*Problem description:*
Each line of the listing where "coarser" appears should be reported.
________________
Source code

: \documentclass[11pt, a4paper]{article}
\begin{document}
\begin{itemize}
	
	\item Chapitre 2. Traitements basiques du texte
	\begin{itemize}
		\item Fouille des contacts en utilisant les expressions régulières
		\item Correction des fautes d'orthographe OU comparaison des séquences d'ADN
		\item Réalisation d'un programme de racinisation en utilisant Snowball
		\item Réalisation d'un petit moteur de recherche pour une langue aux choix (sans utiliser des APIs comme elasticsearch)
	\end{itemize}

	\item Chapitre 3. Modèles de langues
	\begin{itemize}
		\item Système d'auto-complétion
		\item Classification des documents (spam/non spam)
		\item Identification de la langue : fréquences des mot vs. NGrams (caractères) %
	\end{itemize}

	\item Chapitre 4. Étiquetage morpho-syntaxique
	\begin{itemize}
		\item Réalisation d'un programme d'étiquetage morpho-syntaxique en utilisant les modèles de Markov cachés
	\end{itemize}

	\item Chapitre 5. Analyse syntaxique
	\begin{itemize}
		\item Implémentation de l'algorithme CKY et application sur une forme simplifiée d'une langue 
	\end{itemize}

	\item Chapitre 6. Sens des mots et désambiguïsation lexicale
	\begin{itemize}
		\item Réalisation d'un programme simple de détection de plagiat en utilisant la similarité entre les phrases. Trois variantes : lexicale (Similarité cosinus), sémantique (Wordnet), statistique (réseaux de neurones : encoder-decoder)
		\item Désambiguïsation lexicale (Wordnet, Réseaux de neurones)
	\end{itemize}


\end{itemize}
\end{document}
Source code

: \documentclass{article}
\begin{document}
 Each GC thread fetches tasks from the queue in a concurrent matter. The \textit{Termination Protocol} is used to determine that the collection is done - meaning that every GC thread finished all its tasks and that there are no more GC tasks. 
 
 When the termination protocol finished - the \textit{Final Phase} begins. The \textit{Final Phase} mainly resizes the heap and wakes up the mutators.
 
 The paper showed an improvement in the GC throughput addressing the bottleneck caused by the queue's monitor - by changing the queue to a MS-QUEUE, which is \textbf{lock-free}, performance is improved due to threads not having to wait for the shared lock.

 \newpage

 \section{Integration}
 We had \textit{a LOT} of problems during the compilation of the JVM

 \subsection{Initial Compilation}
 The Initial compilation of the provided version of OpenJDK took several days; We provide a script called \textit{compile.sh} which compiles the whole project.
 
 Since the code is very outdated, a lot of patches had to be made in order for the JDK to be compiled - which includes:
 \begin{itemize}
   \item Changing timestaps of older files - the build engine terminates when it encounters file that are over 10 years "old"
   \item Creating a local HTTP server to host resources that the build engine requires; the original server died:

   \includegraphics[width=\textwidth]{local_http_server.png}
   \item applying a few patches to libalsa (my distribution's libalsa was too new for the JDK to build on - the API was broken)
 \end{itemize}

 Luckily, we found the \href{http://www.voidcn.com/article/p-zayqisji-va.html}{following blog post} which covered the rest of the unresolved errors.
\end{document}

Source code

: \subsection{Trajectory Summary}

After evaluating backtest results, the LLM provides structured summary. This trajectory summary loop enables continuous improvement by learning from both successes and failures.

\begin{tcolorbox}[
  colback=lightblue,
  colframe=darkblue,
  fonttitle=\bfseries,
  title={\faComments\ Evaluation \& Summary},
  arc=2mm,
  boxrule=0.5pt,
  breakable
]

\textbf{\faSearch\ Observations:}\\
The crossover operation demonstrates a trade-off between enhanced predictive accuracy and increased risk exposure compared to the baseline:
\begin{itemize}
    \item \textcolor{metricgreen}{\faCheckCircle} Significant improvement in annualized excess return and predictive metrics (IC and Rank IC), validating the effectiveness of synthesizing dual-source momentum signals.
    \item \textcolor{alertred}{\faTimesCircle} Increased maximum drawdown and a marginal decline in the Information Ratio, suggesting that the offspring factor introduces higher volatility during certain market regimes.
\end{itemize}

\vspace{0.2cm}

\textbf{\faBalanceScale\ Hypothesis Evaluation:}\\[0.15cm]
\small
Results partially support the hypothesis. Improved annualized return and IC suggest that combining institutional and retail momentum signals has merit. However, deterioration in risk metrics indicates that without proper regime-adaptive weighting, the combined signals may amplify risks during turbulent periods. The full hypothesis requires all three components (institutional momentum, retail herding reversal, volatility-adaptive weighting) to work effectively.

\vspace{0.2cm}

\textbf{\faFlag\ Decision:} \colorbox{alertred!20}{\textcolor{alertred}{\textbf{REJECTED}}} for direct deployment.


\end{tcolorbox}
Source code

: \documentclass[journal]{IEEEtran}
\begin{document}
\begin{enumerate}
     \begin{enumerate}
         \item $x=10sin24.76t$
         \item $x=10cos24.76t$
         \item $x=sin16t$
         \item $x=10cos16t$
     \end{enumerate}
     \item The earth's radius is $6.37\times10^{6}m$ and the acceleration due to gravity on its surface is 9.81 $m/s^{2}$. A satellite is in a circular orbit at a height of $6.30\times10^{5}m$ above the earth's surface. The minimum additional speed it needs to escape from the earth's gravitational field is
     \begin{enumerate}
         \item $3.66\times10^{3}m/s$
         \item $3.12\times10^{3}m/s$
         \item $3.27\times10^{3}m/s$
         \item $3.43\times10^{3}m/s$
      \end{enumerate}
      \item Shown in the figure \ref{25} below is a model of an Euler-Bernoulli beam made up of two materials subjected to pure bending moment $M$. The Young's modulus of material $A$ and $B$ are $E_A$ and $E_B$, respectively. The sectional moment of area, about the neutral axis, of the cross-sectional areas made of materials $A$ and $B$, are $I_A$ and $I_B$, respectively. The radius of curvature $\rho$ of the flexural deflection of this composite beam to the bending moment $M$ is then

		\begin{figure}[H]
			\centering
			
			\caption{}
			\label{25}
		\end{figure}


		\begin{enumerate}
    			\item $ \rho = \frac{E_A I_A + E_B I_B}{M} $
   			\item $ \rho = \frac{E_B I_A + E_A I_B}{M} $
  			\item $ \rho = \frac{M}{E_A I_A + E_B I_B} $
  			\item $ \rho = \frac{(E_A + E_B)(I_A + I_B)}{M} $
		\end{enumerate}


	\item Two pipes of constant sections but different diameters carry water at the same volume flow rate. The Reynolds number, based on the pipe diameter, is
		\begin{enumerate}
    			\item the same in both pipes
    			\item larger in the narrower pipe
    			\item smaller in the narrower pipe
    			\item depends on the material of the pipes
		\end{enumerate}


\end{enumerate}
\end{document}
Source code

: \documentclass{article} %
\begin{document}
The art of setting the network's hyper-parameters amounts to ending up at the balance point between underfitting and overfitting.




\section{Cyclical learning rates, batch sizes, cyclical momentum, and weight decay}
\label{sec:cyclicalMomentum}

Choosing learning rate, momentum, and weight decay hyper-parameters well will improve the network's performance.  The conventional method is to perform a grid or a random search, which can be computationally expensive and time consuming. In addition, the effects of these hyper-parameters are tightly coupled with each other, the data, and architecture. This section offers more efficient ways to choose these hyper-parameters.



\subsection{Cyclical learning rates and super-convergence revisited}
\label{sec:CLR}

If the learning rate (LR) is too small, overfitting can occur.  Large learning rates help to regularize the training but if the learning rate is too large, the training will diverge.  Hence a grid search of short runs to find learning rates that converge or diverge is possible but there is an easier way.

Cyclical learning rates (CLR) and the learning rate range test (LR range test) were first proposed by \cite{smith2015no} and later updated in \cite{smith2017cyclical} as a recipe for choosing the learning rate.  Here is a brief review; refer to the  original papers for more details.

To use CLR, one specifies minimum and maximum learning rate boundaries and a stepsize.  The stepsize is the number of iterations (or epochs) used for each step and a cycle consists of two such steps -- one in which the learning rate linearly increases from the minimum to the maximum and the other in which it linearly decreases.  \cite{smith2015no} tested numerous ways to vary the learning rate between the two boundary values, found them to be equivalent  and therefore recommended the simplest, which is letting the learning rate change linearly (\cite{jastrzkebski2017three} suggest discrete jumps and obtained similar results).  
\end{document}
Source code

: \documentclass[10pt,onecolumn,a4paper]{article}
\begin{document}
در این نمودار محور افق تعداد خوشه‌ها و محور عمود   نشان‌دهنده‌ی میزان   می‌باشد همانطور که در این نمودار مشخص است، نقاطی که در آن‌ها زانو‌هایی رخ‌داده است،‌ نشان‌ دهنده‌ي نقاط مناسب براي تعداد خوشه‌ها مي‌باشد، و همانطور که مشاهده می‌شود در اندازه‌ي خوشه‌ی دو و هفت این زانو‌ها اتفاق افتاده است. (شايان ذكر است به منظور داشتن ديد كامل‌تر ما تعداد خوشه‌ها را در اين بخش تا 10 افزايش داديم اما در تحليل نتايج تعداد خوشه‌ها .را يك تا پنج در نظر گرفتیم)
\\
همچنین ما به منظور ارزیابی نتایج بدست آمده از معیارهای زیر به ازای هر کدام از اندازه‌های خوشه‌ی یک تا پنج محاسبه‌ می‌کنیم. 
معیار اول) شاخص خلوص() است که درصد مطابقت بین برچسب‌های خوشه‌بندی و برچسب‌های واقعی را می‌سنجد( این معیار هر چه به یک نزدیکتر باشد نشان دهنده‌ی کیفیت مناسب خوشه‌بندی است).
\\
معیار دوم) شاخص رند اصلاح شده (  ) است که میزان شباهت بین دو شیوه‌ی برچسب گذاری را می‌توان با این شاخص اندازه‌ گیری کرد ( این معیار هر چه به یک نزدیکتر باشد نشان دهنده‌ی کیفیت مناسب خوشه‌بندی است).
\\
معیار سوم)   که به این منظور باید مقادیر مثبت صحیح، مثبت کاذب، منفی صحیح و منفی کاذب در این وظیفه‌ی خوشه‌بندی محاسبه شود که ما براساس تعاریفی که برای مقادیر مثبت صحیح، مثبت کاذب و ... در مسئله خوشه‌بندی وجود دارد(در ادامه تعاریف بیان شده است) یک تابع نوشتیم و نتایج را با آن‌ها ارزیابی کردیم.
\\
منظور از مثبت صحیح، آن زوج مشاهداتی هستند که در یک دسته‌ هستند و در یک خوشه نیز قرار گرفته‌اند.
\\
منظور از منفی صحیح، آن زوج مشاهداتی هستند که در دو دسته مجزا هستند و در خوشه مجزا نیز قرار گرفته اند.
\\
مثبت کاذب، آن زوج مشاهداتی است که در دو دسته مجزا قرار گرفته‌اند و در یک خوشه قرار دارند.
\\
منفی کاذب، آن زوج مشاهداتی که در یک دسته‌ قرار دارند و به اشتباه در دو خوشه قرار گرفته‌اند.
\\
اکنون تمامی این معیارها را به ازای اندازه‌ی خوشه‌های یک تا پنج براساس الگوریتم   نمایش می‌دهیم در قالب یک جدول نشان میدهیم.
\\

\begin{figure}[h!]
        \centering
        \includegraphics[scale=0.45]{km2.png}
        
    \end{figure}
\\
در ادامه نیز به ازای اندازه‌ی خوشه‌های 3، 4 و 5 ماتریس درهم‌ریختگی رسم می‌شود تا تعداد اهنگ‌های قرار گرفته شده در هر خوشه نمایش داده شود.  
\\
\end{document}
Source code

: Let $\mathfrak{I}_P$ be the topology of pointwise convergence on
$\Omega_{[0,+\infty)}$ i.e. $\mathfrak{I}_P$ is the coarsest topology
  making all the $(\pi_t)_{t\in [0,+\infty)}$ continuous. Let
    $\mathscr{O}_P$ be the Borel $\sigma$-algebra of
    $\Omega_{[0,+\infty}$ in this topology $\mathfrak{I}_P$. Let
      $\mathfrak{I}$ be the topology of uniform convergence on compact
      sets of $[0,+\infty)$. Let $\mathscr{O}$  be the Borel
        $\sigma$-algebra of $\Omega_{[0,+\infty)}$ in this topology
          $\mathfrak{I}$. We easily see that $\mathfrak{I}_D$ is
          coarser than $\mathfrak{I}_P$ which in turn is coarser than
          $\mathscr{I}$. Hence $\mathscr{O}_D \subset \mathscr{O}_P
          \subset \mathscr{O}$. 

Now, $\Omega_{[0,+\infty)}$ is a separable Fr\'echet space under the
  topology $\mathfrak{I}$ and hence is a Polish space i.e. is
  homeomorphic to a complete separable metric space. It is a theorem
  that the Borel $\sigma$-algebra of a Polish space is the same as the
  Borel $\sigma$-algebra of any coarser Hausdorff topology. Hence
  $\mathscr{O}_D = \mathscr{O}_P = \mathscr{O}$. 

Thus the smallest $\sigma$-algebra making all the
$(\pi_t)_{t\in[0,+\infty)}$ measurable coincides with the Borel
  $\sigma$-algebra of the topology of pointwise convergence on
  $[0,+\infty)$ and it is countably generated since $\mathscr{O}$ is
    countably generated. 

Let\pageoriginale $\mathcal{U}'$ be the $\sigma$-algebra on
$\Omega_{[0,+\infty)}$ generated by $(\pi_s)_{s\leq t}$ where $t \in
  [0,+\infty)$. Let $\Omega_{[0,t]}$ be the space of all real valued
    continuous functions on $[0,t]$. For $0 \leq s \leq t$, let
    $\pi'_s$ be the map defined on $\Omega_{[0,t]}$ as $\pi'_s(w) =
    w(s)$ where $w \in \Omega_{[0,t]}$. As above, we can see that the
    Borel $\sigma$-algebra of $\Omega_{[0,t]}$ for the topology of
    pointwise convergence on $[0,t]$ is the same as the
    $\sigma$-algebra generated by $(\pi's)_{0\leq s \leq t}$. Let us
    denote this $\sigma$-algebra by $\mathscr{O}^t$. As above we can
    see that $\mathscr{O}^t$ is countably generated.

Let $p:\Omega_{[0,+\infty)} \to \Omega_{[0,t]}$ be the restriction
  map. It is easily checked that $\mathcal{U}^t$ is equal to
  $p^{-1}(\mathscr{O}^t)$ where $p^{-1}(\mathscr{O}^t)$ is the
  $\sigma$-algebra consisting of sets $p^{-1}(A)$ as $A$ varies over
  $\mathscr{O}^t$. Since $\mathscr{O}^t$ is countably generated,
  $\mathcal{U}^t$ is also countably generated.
________________
*The completed task:*
          coarser than $\mathfrak{I}_P$ which in turn is coarser than
  Borel $\sigma$-algebra of any coarser Hausdorff topology. Hence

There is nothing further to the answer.